THEOREM C: Every simple closed curve has at least one inscribed rectangle.

Proof: This proof is a bit more sophisticated than the others, but it is one of the most beautiful proofs I have ever seen.

Begin by noting that since J is topologically the same as the circle C, the Cartesian product J^_xJ is topologically equivalent to C^_xC -- a torus! (If you've had a course in topology this will make sense -- if not, picture C^_xC as a union of circles all placed around another circle to give the surface of a donut.)

Now the most common way for a mathematician to think about a torus is to draw it as the square [0,1]^_x[0,1], with the understanding that the pairs of opposite edges are to be sewn together (so that (0,2/3) and (1,2/3) actually represent the same point of the torus) -- see the diagram.

Now let X represent the set of all (unordered) pairs of points on the curve J. In other words, a "point" in X will be a pair {P,Q} of points on J. Now the points on our torus represent ordered pairs of points on J (since the torus is J^_xJ). But both (P,Q) and (Q,P) in J^_xJ represent the "point" {P,Q} in X, so topologically we can think of X as what we get when we "fold" our torus over onto itself, matching up (P,Q) and (Q,P). Using our representation of the torus as the square [0,1]^_x[0,1], this gives us a picture of X as what we get when we fold this square across its diagonal so as to identify the points (s,t) and (t,s) into a single "point" {s,t}. Notice that the diagonal of the square would correspond to ordered pairs (P,P), and thus to one-element sets {P} of points on J (instead of two-element sets like the ones in X).

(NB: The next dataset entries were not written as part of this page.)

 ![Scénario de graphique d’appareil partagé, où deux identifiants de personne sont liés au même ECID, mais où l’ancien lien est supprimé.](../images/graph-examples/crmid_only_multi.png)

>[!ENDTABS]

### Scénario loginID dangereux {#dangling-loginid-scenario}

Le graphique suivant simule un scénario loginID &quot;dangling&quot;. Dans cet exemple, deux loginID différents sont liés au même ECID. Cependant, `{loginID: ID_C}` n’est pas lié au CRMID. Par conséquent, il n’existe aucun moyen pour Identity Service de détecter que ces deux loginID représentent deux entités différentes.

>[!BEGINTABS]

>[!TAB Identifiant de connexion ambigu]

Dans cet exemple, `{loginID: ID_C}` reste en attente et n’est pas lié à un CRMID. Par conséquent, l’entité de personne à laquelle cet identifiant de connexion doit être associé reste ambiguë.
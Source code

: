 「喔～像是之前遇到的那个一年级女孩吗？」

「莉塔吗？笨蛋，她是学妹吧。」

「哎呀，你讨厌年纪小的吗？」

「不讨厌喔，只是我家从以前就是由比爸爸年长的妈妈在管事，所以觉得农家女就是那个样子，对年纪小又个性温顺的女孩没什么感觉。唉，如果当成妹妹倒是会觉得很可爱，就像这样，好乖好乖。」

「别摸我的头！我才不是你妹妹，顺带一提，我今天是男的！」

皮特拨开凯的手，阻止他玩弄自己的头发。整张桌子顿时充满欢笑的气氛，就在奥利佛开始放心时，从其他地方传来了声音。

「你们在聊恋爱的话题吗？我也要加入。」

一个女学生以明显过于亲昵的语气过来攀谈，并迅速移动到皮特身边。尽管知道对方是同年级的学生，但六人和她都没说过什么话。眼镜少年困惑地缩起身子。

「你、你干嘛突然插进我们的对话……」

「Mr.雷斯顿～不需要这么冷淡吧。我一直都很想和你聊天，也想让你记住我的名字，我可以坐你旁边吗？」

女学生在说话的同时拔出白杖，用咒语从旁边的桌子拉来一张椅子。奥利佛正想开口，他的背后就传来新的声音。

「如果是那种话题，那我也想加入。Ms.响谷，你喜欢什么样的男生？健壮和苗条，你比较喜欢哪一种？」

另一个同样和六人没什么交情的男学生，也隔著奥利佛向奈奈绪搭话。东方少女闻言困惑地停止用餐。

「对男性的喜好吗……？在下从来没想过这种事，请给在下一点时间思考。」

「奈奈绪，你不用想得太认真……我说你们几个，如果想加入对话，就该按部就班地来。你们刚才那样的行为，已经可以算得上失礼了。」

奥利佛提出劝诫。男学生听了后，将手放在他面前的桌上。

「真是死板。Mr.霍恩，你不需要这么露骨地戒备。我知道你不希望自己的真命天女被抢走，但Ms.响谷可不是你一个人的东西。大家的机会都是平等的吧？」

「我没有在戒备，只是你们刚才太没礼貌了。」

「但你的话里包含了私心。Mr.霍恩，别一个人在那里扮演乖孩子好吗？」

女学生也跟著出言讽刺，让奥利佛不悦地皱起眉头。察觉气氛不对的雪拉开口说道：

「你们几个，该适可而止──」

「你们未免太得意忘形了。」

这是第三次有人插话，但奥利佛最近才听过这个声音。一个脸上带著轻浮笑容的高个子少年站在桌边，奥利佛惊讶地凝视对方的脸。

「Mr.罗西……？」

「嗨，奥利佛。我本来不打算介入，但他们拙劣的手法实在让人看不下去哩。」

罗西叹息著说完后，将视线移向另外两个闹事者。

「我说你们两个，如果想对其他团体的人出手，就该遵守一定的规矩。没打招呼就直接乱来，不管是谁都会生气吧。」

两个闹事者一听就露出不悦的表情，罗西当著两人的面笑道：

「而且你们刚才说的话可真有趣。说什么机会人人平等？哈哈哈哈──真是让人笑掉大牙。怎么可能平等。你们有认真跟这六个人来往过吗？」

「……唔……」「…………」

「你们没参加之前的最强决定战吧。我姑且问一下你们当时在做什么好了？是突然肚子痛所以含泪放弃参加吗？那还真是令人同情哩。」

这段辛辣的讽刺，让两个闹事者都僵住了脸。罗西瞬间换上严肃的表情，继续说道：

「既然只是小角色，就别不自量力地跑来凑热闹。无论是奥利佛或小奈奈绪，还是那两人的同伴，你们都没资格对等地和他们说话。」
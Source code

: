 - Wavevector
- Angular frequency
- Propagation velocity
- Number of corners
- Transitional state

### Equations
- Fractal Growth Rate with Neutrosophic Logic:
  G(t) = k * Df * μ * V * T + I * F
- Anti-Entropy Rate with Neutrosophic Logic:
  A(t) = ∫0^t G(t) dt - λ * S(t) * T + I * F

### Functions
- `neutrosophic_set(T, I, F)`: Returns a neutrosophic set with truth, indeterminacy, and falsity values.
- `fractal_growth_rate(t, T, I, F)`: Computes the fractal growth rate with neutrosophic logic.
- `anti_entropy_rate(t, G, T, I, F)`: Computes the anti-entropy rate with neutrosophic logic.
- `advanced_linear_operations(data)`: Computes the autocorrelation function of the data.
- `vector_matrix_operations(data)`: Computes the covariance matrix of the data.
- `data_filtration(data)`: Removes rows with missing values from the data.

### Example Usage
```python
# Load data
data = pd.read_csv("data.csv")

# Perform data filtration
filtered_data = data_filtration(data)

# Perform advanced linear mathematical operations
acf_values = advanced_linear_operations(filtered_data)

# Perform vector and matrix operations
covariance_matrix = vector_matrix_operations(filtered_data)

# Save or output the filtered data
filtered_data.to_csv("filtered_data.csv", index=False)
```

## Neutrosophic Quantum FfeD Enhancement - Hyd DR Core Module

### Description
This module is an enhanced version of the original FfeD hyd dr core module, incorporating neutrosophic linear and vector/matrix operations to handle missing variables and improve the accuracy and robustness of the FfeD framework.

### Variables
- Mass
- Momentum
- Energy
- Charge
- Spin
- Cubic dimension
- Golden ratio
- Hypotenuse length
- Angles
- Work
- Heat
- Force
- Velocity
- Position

Now a little bit of cutting and pasting back together shows us that X is actually a Mobius strip (more specifically an open Mobius strip since its bounding curve is the missing diagonal of "singleton sets") -- see the figure below. (Note that it is a Mobius strip because in the last step the sewing is done only after aligning the blue arrows on the opposite edges, which requires a twist.)

Imagine R² as the plane z=0 sitting inside x,y,z-space R³, and imagine J lying on that plane. Define a function f:X ---> R³ by the following rule: f({P,Q}) is the point in R³ lying directly over the midpoint of the segmentPQ but with z-coordinate equal to the distance from P to Q. This function clearly takes our Mobius strip X into the region above the x,y-plane, and sews its boundary onto the curve J (since as the "points" {P,Q} of X get close to the boundary of X, the distance from P to Q becomes very small and so the z-coordinate of f({P,Q}) becomes very close to zero).

It doesn't take much convincing for most people to accept that you can't do this in a one-to-one way. That is, the image set f(X) must have some collisions where more than one point of X is carried to the same point of R³. (Try building yourself a Mobius strip and sewing its boundary to a circle on a tabletop. You'll be convinced!) A topologist might require more convincing, but would believe it as soon as you remind them that you can't embed the space you get by sewing a disk to a Mobius strip (called the "projective plane") into three dimensions.

So, what does this show? Well, we now know that there must be two pairs of points {P,Q} and {P',Q'} so that f({P,Q}) = f({P',Q'}). This means that the segments PQ and P'Q' meet at their midpoints and have the same length. So, PP'QQ' is a rectangle!